+++ Information +++

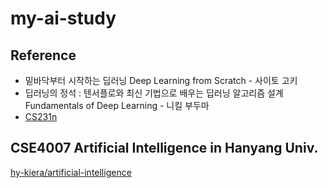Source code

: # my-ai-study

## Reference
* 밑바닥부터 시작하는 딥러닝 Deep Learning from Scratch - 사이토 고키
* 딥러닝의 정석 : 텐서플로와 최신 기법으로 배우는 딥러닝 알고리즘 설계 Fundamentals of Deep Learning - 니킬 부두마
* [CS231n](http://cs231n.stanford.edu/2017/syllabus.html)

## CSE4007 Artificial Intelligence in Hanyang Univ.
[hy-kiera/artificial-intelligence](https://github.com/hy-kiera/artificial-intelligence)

+++
+++ Information +++

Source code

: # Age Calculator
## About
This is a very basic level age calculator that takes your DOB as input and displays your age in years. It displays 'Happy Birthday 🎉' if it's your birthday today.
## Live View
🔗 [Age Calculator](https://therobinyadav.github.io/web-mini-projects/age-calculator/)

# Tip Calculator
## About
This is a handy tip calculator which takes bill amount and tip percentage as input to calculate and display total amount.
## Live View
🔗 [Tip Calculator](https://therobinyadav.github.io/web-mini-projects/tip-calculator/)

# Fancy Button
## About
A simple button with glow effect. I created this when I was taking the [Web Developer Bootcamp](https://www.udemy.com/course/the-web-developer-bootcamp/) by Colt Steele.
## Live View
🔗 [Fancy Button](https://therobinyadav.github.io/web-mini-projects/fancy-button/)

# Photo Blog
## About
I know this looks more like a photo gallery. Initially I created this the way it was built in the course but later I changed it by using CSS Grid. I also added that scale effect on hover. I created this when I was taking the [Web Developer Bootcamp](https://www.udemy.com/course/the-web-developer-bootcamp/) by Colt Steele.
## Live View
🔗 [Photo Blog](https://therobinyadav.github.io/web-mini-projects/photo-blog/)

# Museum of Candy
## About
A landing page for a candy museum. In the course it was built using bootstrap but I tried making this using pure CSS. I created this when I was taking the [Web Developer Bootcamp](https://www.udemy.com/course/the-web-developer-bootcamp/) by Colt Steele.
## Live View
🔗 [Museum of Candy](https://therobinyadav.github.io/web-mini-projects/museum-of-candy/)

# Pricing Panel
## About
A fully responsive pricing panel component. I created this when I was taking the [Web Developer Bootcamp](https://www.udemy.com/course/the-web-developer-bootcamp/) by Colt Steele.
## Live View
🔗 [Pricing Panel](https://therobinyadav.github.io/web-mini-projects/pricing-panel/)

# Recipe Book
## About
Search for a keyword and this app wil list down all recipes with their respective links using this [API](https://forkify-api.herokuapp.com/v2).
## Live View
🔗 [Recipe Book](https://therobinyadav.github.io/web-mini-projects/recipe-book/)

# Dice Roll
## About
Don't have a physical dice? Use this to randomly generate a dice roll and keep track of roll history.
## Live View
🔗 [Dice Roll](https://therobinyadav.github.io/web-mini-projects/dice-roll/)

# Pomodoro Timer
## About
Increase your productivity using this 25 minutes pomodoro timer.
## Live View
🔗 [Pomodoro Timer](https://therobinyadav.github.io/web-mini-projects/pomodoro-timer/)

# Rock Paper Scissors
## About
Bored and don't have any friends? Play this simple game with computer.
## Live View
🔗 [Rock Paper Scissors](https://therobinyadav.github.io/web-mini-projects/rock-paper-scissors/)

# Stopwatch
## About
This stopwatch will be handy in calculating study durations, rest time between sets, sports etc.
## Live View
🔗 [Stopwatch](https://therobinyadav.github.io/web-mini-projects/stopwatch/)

+++

● Your instructions
Only the number of lines above that contain "Scissors" should be given as the answer.

● Answer to the exercise
2